Because multielectrode arrays were employed, we were able to sample single-unit activity from several barrel-columns in each subject. Two representative examples are illustrated (Fig. 2Go) a normal rat (n. 39) and a whisker-paired rat (n. 40). The electrode array was inserted to sample neurons in cortical barrel-columns D1–D4 and in the intervening septa (Fig. 2AGo). Peristimulus time histograms (PSTHs) representing responses to stimulation of vibrissae D1–D4 were calculated for each sampled single unit. Then, for each electrode track, the PSTHs were averaged across units to gain a representative sample of the cortical column. These average PSTHs are plotted as grayscale-coded horizontal stripes (Fig. 2BGo). To show the distribution of activity, the average PSTHs from different electrodes are aligned one below the other.
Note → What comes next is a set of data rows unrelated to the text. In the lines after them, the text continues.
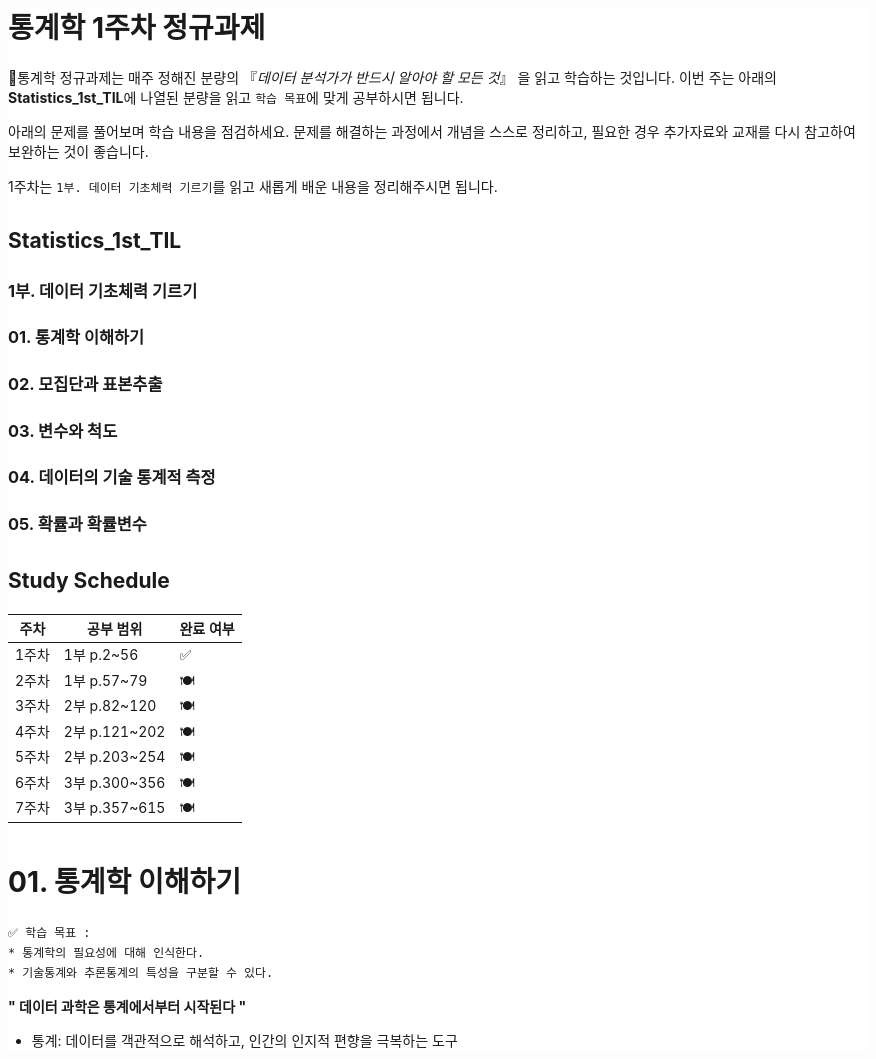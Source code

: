 # 통계학 1주차 정규과제

📌통계학 정규과제는 매주 정해진 분량의 『*데이터 분석가가 반드시 알아야 할 모든 것*』 을 읽고 학습하는 것입니다. 이번 주는 아래의 **Statistics_1st_TIL**에 나열된 분량을 읽고 `학습 목표`에 맞게 공부하시면 됩니다.

아래의 문제를 풀어보며 학습 내용을 점검하세요. 문제를 해결하는 과정에서 개념을 스스로 정리하고, 필요한 경우 추가자료와 교재를 다시 참고하여 보완하는 것이 좋습니다.

1주차는 `1부. 데이터 기초체력 기르기`를 읽고 새롭게 배운 내용을 정리해주시면 됩니다.


## Statistics_1st_TIL

### 1부. 데이터 기초체력 기르기
### 01. 통계학 이해하기
### 02. 모집단과 표본추출
### 03. 변수와 척도
### 04. 데이터의 기술 통계적 측정
### 05. 확률과 확률변수
 
## Study Schedule

|주차 | 공부 범위     | 완료 여부 |
|----|----------------|----------|
|1주차| 1부 p.2~56     | ✅      |
|2주차| 1부 p.57~79    | 🍽️      | 
|3주차| 2부 p.82~120   | 🍽️      | 
|4주차| 2부 p.121~202  | 🍽️      | 
|5주차| 2부 p.203~254  | 🍽️      | 
|6주차| 3부 p.300~356  | 🍽️      | 
|7주차| 3부 p.357~615  | 🍽️      | 



# 01. 통계학 이해하기

```
✅ 학습 목표 :
* 통계학의 필요성에 대해 인식한다.
* 기술통계와 추론통계의 특성을 구분할 수 있다.
```
**" 데이터 과학은 통계에서부터 시작된다 "**

- 통계: 데이터를 객관적으로 해석하고, 인간의 인지적 편향을 극복하는 도구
Beneath the average PSTHs, the total evoked response recorded at each electrode is shown as a bar plot (Fig. 2CGo). These analyses show that in the normal rat stimulation of one whisker evoked a strong response in its associated barrel-column and the septum surrounding that barrel-column, and a weaker response in neighboring barrel-columns. In the illustrated control subject, the response in barrel-column D1 to stimulation of whisker D1 (the principal whisker response) exceeded the principal whisker responses in barrel-columns D2–D4. This observation reflects a general tendency for the principal whisker responses to be stronger for caudal than for rostral barrel-columns, as noted later.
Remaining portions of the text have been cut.